A este idoso noticiado no CM, está a ser-lhe dado o que lhe pertence?
Perante a lei, no sistema de proteção que vigora, imagino, está a ser-lhe atribuído o que tem direito. No entanto, pela prerrogativa de ter começado a descontar tarde, não tenho dúvida de que está a ser prejudicado. Sabendo nós que entre tantos milhões desbaratados para apoiar a banca e outros sectores que deveriam responder por si, o Estado, criando leis que lhe dão jeito e sempre visando resultados eleitorais, continua a ser uma entidade abstracta de pouca credibilidade e pouco preocupada com os mínimos de bem-estar para os cidadãos mais carenciados.
Claro que, embora não escrito, há um princípio de defesa na velhice que deve acompanhar todos enquanto são novos: trabalhar esforçadamente e poupando o máximo para prevenir um eventual fim de vida não acompanhado pela Segurança Social.
E, utilizando o mesmo método de análise, passemos para o senhorio:
Vive honestamente?
Partimos do pressuposto que sim.
O sucedido, ou seja, ter pedido um aumento de renda de 600 euros, ofende alguém?

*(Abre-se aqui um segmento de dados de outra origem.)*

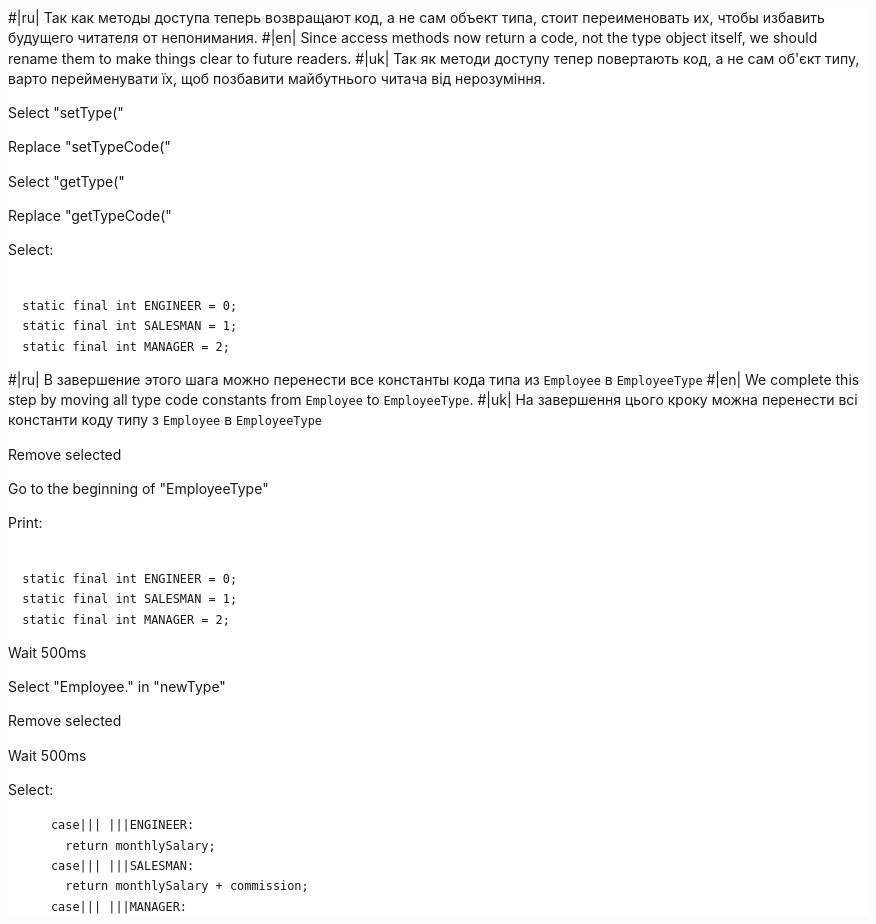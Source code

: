 #|ru| Так как методы доступа теперь возвращают код, а не сам объект типа, стоит переименовать их, чтобы избавить будущего читателя от непонимания.
#|en| Since access methods now return a code, not the type object itself, we should rename them to make things clear to future readers.
#|uk| Так як методи доступу тепер повертають код, а не сам об'єкт типу, варто перейменувати їх, щоб позбавити майбутнього читача від нерозуміння.

Select "setType("

Replace "setTypeCode("

Select "getType("

Replace "getTypeCode("



Select:
```

  static final int ENGINEER = 0;
  static final int SALESMAN = 1;
  static final int MANAGER = 2;

```

#|ru| В завершение этого шага можно перенести все константы кода типа из <code>Employee</code> в <code>EmployeeType</code>
#|en| We complete this step by moving all type code constants from <code>Employee</code> to <code>EmployeeType</code>.
#|uk| На завершення цього кроку можна перенести всі константи коду типу з <code>Employee</code> в <code>EmployeeType</code>

Remove selected

Go to the beginning of "EmployeeType"

Print:
```

  static final int ENGINEER = 0;
  static final int SALESMAN = 1;
  static final int MANAGER = 2;

```

Wait 500ms

Select "Employee." in "newType"

Remove selected

Wait 500ms

Select:
```
      case||| |||ENGINEER:
        return monthlySalary;
      case||| |||SALESMAN:
        return monthlySalary + commission;
      case||| |||MANAGER:
```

Enquanto proprietário de um imóvel, a lei confere-lhe o direito de, independentemente dos rendimentos do inquilino, pedir uma actualização com base no valor fiscal do edifício. O aumento foi legal? Foi especulativo? Como não possuímos dados, não sabemos. Cabe ao inquilino contrapor o valor através das instâncias judiciais. Se o processo não foi acompanhado de perto por desleixo do arrendatário -que, como se sabe o desconhecimento da lei não escusa- e inoperância da Segurança Social e prescreveu o direito de contestação, a culpa não pode ser nunca atribuída ao senhorio. Portanto, à luz da lei, que é o que interessa aqui, a ofensa é considerada improcedente.
Acrescenta-se ainda que, por obrigação do princípio Social de Bem-estar mínimo, cabe ao Estado, através da boa distribuição e justa aplicação dos impostos, assegurar o constitucional direito a uma habitação. Por conseguinte, querer passar a obrigação para os privados, como no caso, só por má-fé ou má interpretação da lei se pode aceitar. Compreendem-se certas posições extremadas porque este processo está inquinado por uma apreciação ideológica por parte do cidadão comum, mal formado, e muito profissional, funcionário ou técnico independente da justiça, injusto. Por parte da classe política partidária, interessada apenas na sua eleição, nem vale a pena falar.
Segundo dados oficiais das Finanças, existem 115,828 contratos de arrendamento antigos, anteriores a 1990. A levar em conta a posição de tantos, só quando estes arrendatários morrerem- ou os edifícios caírem de velhos- se resolverá este cancro social que continua a minar o desenvolvimento das cidades, vilas e aldeias do país.
Está a ser dado ao proprietário o que lhe pertence?
Sem dúvida alguma! Se o o direito à impugnação não foi exercido pelo inquilino e a prescrição extinguiu o processo de contraditório, como foi dito em cima, naturalmente que a devolução do locado ao seu legítimo proprietário é meramente uma justa retribuição.
É certo que o procedimento por parte da Segurança Social, ao demorar seis meses para responder ao pedido de assistência jurídica ao inquilino, é a todos os níveis escandaloso, reprovável e condenatório e, pelo menos nos que defendem a justiça justa, igual, para pobres e ricos, não pode deixar ninguém insensível. Mas, atenção, essa responsabilidade apenas terá de ser assacada à instituição social e não às partes em confronto. Por uma questão partidária, de cor política, sendo sério, não se devem misturar alhos com bugalhos.